_Problem to work on_
The whole listing below must be repeated exactly.

_Dataset records_
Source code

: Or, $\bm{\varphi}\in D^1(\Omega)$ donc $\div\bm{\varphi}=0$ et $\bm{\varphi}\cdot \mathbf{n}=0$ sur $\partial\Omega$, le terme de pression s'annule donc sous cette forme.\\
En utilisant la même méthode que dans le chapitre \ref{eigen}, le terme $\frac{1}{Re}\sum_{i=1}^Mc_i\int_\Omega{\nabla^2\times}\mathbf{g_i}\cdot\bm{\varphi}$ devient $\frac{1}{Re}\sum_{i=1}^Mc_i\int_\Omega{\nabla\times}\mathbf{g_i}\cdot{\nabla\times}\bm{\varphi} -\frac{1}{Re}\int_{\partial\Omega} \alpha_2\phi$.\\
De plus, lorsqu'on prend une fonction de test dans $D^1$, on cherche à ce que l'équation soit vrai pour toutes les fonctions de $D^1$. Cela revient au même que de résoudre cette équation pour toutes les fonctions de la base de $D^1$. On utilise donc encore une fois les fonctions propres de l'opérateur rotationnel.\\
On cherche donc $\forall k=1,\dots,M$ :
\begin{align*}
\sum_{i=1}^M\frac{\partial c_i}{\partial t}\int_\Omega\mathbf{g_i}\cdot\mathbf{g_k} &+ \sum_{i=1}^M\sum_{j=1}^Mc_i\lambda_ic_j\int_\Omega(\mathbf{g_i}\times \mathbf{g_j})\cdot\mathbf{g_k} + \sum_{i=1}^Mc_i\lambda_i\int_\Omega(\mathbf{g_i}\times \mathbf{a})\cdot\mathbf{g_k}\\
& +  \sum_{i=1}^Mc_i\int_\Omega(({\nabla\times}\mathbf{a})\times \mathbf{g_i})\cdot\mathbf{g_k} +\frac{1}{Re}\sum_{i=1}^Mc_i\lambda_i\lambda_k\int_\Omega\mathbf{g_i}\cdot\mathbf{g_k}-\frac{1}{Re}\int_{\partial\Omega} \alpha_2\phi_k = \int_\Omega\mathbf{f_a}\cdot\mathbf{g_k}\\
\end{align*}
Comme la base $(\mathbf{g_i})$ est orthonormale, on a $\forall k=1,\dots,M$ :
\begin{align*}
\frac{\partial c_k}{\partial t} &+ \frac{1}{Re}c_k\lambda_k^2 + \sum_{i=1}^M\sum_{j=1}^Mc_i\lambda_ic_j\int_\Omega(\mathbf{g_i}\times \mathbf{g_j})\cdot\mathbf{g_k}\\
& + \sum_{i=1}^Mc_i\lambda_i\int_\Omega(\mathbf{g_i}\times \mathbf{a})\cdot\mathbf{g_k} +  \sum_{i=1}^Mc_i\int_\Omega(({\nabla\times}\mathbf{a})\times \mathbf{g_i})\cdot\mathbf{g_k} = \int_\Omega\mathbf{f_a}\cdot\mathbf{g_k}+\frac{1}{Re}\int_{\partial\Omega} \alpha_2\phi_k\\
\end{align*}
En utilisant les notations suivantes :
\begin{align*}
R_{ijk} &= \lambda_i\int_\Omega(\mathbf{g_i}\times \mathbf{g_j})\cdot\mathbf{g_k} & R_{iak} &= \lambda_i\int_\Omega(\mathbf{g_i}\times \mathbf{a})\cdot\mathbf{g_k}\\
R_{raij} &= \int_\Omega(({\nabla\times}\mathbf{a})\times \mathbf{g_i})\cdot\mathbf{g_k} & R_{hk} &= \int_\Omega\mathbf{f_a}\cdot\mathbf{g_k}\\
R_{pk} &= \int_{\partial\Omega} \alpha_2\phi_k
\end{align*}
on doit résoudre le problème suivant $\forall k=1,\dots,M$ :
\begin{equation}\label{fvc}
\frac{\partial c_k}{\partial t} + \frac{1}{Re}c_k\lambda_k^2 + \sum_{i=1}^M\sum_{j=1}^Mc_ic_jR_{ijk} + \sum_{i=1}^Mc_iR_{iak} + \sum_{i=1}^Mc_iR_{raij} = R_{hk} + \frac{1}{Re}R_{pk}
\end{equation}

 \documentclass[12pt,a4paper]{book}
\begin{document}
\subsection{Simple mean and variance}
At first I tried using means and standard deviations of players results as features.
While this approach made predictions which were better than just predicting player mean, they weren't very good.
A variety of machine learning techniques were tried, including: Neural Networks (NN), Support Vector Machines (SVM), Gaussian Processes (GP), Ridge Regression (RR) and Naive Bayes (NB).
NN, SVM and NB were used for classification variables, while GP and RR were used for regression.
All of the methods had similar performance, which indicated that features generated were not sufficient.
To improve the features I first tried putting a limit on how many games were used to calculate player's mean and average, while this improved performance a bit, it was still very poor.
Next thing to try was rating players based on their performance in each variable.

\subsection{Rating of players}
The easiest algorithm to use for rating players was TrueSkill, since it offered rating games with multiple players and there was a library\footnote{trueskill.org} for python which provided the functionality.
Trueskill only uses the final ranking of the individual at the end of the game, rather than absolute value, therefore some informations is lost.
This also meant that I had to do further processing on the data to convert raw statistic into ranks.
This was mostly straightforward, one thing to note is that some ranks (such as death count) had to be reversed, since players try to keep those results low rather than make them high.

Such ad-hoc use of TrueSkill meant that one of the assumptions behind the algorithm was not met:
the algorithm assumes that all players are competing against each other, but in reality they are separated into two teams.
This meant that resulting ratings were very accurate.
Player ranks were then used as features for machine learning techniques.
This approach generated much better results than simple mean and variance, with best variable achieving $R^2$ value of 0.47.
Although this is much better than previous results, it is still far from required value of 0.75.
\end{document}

_Answer for this exercise_
Source code

: Or, $\bm{\varphi}\in D^1(\Omega)$ donc $\div\bm{\varphi}=0$ et $\bm{\varphi}\cdot \mathbf{n}=0$ sur $\partial\Omega$, le terme de pression s'annule donc sous cette forme.\\
En utilisant la même méthode que dans le chapitre \ref{eigen}, le terme $\frac{1}{Re}\sum_{i=1}^Mc_i\int_\Omega{\nabla^2\times}\mathbf{g_i}\cdot\bm{\varphi}$ devient $\frac{1}{Re}\sum_{i=1}^Mc_i\int_\Omega{\nabla\times}\mathbf{g_i}\cdot{\nabla\times}\bm{\varphi} -\frac{1}{Re}\int_{\partial\Omega} \alpha_2\phi$.\\
De plus, lorsqu'on prend une fonction de test dans $D^1$, on cherche à ce que l'équation soit vrai pour toutes les fonctions de $D^1$. Cela revient au même que de résoudre cette équation pour toutes les fonctions de la base de $D^1$. On utilise donc encore une fois les fonctions propres de l'opérateur rotationnel.\\
On cherche donc $\forall k=1,\dots,M$ :
\begin{align*}
\sum_{i=1}^M\frac{\partial c_i}{\partial t}\int_\Omega\mathbf{g_i}\cdot\mathbf{g_k} &+ \sum_{i=1}^M\sum_{j=1}^Mc_i\lambda_ic_j\int_\Omega(\mathbf{g_i}\times \mathbf{g_j})\cdot\mathbf{g_k} + \sum_{i=1}^Mc_i\lambda_i\int_\Omega(\mathbf{g_i}\times \mathbf{a})\cdot\mathbf{g_k}\\
& +  \sum_{i=1}^Mc_i\int_\Omega(({\nabla\times}\mathbf{a})\times \mathbf{g_i})\cdot\mathbf{g_k} +\frac{1}{Re}\sum_{i=1}^Mc_i\lambda_i\lambda_k\int_\Omega\mathbf{g_i}\cdot\mathbf{g_k}-\frac{1}{Re}\int_{\partial\Omega} \alpha_2\phi_k = \int_\Omega\mathbf{f_a}\cdot\mathbf{g_k}\\
\end{align*}
Comme la base $(\mathbf{g_i})$ est orthonormale, on a $\forall k=1,\dots,M$ :
\begin{align*}
\frac{\partial c_k}{\partial t} &+ \frac{1}{Re}c_k\lambda_k^2 + \sum_{i=1}^M\sum_{j=1}^Mc_i\lambda_ic_j\int_\Omega(\mathbf{g_i}\times \mathbf{g_j})\cdot\mathbf{g_k}\\
& + \sum_{i=1}^Mc_i\lambda_i\int_\Omega(\mathbf{g_i}\times \mathbf{a})\cdot\mathbf{g_k} +  \sum_{i=1}^Mc_i\int_\Omega(({\nabla\times}\mathbf{a})\times \mathbf{g_i})\cdot\mathbf{g_k} = \int_\Omega\mathbf{f_a}\cdot\mathbf{g_k}+\frac{1}{Re}\int_{\partial\Omega} \alpha_2\phi_k\\
\end{align*}
En utilisant les notations suivantes :
\begin{align*}
R_{ijk} &= \lambda_i\int_\Omega(\mathbf{g_i}\times \mathbf{g_j})\cdot\mathbf{g_k} & R_{iak} &= \lambda_i\int_\Omega(\mathbf{g_i}\times \mathbf{a})\cdot\mathbf{g_k}\\
R_{raij} &= \int_\Omega(({\nabla\times}\mathbf{a})\times \mathbf{g_i})\cdot\mathbf{g_k} & R_{hk} &= \int_\Omega\mathbf{f_a}\cdot\mathbf{g_k}\\
R_{pk} &= \int_{\partial\Omega} \alpha_2\phi_k
\end{align*}
on doit résoudre le problème suivant $\forall k=1,\dots,M$ :
\begin{equation}\label{fvc}
\frac{\partial c_k}{\partial t} + \frac{1}{Re}c_k\lambda_k^2 + \sum_{i=1}^M\sum_{j=1}^Mc_ic_jR_{ijk} + \sum_{i=1}^Mc_iR_{iak} + \sum_{i=1}^Mc_iR_{raij} = R_{hk} + \frac{1}{Re}R_{pk}
\end{equation}

 \documentclass[12pt,a4paper]{book}
\begin{document}
\subsection{Simple mean and variance}
At first I tried using means and standard deviations of players results as features.
While this approach made predictions which were better than just predicting player mean, they weren't very good.
A variety of machine learning techniques were tried, including: Neural Networks (NN), Support Vector Machines (SVM), Gaussian Processes (GP), Ridge Regression (RR) and Naive Bayes (NB).
NN, SVM and NB were used for classification variables, while GP and RR were used for regression.
All of the methods had similar performance, which indicated that features generated were not sufficient.
To improve the features I first tried putting a limit on how many games were used to calculate player's mean and average, while this improved performance a bit, it was still very poor.
Next thing to try was rating players based on their performance in each variable.

\subsection{Rating of players}
The easiest algorithm to use for rating players was TrueSkill, since it offered rating games with multiple players and there was a library\footnote{trueskill.org} for python which provided the functionality.
Trueskill only uses the final ranking of the individual at the end of the game, rather than absolute value, therefore some informations is lost.
This also meant that I had to do further processing on the data to convert raw statistic into ranks.
This was mostly straightforward, one thing to note is that some ranks (such as death count) had to be reversed, since players try to keep those results low rather than make them high.

Such ad-hoc use of TrueSkill meant that one of the assumptions behind the algorithm was not met:
the algorithm assumes that all players are competing against each other, but in reality they are separated into two teams.
This meant that resulting ratings were very accurate.
Player ranks were then used as features for machine learning techniques.
This approach generated much better results than simple mean and variance, with best variable achieving $R^2$ value of 0.47.
Although this is much better than previous results, it is still far from required value of 0.75.
\end{document}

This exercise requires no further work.